# Covariance, Correlation, and Ordinary Least Squares Regression

For this lab, we will be using some randomly-generated data that I have made available on Github. 

In [None]:
# load necessary packages using pacman

install.packages('pacman')

pacman::p_load(tidyverse)

In [None]:
# ingest the data from github and store as "fake"
fake <- read.csv("https://raw.githubusercontent.com/bowendc/pol200_labs/refs/heads/main/fake.csv")

## Covariance and Correlation

Covariance and correlation are fairly easy to calculate in base R with built-in functions from the core **stats** package. But first, let's take a quick look at the relationship.

In [None]:
# a really quick look at the relationship between x and y 
plot(fake$x, fake$y)

Now, let's calculate COV(XY).

In [None]:
# the use = pairwise.complete.obs argument will keep any observation with
# non-missing data on both x and y. 
cov(fake$x, fake$y, use = "pairwise.complete.obs")

Again, covariance is hard to interpret. Instead, we typically standardize covariance by dividing by the standard deviation. When we do that, we get Pearson's *r* correlation coefficient. 

In [None]:
cor(fake$x, fake$y, use = "pairwise.complete.obs")

We can save this or format by rounding:

In [None]:
r <- cor(fake$x, fake$y, use = "pairwise.complete.obs")
r <- round(r, 3)
r

How about we check R's work by calculating *r* step by step ourselves? We can do so easily.

In [None]:
# calculate the deviations of x and y from their means and divide by their standard deviations
fake$x_stand <- (fake$x - mean(fake$x, na.rm = TRUE)) / sd(fake$x, na.rm = TRUE)
fake$y_stand <- (fake$y - mean(fake$y, na.rm = TRUE)) / sd(fake$y, na.rm = TRUE)

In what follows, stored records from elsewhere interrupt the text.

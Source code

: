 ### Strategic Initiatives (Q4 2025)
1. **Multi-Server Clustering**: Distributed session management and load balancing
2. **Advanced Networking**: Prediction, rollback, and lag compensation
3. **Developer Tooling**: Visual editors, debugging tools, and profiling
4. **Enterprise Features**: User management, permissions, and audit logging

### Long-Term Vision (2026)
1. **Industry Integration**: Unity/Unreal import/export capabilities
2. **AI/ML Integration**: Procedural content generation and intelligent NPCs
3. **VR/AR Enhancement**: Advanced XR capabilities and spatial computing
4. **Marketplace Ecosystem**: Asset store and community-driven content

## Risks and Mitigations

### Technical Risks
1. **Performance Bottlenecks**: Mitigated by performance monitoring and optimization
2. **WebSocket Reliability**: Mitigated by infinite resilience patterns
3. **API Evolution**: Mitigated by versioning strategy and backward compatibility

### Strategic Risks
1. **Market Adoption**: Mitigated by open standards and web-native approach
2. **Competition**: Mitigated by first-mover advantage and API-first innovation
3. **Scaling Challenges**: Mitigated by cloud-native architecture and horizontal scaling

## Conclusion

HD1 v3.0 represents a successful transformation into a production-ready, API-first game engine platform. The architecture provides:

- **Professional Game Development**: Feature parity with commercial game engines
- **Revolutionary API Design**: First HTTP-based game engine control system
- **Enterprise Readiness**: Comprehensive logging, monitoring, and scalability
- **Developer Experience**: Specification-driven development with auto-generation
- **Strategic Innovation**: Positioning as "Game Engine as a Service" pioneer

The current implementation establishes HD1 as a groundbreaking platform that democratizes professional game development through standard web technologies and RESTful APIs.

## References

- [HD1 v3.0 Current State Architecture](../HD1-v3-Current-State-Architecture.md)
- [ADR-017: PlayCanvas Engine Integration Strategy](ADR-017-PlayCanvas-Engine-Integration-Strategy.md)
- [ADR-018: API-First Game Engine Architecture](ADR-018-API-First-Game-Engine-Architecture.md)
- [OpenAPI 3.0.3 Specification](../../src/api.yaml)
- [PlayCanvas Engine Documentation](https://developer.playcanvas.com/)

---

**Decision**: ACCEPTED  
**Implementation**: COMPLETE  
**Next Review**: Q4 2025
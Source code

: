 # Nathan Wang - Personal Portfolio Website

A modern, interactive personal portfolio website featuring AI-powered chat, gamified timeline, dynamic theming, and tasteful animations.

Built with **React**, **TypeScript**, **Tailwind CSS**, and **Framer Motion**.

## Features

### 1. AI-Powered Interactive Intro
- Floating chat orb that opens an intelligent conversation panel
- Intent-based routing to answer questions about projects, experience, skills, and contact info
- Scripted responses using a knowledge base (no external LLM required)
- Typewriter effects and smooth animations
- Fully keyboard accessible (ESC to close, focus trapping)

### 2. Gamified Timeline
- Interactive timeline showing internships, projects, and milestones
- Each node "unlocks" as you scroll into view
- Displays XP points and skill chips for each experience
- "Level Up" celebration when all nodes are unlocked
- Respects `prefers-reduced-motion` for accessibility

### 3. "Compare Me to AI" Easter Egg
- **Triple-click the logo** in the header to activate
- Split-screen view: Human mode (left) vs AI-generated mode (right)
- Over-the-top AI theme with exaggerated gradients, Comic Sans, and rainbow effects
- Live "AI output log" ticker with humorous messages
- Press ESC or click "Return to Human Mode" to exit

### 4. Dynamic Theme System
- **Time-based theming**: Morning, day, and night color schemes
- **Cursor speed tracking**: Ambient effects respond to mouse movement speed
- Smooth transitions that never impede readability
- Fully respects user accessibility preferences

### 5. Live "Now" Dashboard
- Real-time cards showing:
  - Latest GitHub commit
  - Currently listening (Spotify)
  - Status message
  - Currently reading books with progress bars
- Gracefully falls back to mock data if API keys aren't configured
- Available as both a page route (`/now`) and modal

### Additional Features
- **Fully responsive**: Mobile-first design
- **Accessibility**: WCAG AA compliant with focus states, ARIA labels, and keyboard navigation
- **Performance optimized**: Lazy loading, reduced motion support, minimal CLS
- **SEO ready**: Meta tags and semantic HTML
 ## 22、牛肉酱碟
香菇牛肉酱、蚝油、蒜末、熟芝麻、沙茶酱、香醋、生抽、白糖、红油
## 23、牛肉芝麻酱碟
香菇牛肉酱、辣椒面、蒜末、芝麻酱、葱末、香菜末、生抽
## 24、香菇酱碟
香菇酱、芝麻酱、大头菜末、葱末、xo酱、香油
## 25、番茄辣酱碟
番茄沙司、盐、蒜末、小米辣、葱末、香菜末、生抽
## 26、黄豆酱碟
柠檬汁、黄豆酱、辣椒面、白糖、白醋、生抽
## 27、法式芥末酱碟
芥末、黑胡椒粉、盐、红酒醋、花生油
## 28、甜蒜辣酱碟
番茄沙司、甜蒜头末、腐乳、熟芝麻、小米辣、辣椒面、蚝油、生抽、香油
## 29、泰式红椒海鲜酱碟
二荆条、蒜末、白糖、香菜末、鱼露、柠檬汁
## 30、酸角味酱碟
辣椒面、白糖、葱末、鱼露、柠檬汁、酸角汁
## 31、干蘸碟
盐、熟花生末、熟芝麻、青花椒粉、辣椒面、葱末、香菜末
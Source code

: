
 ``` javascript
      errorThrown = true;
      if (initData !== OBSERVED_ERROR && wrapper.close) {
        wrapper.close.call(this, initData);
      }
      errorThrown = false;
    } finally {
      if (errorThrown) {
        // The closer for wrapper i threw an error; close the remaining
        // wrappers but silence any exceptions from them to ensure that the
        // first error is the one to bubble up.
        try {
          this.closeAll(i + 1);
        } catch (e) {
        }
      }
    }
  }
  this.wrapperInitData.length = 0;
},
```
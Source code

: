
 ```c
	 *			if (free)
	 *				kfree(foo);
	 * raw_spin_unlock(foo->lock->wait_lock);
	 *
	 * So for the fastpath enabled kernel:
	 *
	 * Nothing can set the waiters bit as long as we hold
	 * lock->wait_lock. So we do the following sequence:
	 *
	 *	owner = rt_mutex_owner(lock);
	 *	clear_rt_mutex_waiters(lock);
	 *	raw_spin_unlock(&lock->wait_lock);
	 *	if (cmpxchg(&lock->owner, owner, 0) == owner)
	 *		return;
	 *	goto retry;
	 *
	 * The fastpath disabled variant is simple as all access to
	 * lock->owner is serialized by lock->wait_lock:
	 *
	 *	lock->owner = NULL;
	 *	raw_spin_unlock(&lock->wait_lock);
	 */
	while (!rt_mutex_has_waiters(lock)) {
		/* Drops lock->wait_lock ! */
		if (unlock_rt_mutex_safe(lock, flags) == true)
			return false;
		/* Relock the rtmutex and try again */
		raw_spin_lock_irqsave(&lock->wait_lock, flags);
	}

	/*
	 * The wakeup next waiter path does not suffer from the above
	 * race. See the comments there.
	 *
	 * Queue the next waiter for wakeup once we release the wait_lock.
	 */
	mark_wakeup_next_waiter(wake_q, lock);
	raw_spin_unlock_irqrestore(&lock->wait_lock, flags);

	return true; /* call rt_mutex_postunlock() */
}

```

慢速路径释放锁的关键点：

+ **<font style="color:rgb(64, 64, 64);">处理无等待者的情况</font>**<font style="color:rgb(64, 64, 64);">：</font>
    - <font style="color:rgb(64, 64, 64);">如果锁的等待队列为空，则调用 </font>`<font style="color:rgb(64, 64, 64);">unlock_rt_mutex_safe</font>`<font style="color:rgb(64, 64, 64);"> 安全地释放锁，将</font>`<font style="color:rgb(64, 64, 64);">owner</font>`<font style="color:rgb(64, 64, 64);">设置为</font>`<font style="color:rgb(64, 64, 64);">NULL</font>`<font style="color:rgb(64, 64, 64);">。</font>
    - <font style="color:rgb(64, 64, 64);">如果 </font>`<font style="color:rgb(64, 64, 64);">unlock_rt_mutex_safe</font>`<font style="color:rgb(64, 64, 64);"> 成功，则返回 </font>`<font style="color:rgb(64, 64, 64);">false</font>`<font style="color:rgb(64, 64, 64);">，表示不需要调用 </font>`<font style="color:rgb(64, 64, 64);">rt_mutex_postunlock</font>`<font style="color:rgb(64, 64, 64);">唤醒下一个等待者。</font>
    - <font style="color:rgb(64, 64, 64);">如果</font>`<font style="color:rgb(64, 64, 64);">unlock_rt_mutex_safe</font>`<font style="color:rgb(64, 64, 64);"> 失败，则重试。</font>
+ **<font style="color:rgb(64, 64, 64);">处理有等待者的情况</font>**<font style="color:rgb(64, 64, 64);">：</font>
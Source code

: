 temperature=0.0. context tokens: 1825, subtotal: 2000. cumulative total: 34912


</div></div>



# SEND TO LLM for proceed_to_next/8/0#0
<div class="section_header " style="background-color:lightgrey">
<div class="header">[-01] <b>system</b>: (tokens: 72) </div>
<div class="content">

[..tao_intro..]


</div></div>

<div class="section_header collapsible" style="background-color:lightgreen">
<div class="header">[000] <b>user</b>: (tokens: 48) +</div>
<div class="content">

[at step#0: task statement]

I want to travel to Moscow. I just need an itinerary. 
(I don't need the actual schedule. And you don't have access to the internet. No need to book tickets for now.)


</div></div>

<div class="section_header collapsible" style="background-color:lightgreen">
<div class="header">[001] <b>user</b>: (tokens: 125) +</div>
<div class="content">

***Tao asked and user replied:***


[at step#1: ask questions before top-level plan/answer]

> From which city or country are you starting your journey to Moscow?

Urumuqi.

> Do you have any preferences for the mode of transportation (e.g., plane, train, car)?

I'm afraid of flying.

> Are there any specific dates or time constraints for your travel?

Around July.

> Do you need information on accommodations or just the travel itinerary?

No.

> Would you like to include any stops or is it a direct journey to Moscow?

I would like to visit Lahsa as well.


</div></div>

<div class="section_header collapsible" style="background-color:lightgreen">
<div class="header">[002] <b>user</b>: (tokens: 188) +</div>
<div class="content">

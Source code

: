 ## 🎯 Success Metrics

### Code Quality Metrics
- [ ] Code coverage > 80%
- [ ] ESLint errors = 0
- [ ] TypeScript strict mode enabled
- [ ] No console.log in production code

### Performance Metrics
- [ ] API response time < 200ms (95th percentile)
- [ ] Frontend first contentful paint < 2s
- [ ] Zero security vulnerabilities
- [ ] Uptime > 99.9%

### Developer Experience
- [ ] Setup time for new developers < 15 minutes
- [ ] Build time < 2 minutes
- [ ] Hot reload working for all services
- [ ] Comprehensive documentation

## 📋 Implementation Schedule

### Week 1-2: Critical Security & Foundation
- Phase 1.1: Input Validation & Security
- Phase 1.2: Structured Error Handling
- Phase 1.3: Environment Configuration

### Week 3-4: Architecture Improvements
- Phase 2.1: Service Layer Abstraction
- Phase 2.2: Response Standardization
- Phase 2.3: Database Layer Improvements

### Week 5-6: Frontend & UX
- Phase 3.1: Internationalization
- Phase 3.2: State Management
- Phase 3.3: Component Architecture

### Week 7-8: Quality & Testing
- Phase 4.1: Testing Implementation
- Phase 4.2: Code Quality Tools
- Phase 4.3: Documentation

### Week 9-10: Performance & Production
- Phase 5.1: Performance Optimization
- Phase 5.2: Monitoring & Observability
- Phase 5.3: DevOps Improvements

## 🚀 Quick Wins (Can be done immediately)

# multiple standardized deviations together, observation by observation
fake$xy <- fake$x_stand * fake$y_stand

# check the data to see if it is working
head(fake)

# summarize to calculate final score
fake |> 
    filter(!is.na(xy)) |> 
    summarize(total = sum(xy),
              n = n()) |>
    mutate(r = total / (n - 1))


Hey look, this matches what we got from R's `cor()` function!

## Ordinary Least Squares

We will be doing a TON of OLS modeling in this class. For now, let's just go over the basics. We can conduct an OLS regression using `lm()` for "Linear Models." Here is the syntax:

In [None]:
lm(y ~ x, data = fake)

We will typically want to store model output for working with later (predicting, calculating residuals, creating tables of regression results, etc).

In [None]:
m1 <- lm(y ~ x, data = fake)

# summary() gives a quick print out of OLS
# results with some additional info, including the R2 score
summary(m1)

Since we've stored the model results, we can pull out those estimates when we need them. Below, let's store our coefficients as `a` and `b` for easy use.

In [None]:
coefficients(m1)

# we need to use as.numeric() to get R to store the pulled
#   results as a number for calculating

a <- as.numeric(coefficients(m1)["(Intercept)"])
b <- as.numeric(coefficients(m1)["x"]) 
a
b

Now that we can access the model parameters easily, let's generate some predictions from our regression results! 

In [None]:
# first, find min, max, mean, and sd of x:
xmin <- min(fake$x, na.rm = TRUE)
xmax <- max(fake$x, na.rm = TRUE)
xmean <- mean(fake$x, na.rm = TRUE)
xsd <- sd(fake$x, na.rm = TRUE)

# calculate the predicted values of y when x is at min, mean, and max values:
a + b*xmin
a + b*xmean
a + b*xmax

Remember, the coefficient for `x` tells us how `y` changes, on average, when `x` goes up 1 unit. But we can play around with other sizes of changes of `x`, simply by multiplying the coefficient by other relevant values. 

In [None]:
# calculate what would happen to predicted value of y if x went up by 1 SD:
xsd * b

# calculate what would happen to predicted value of y if x moved from min to max values:
(xmax - xmin)*b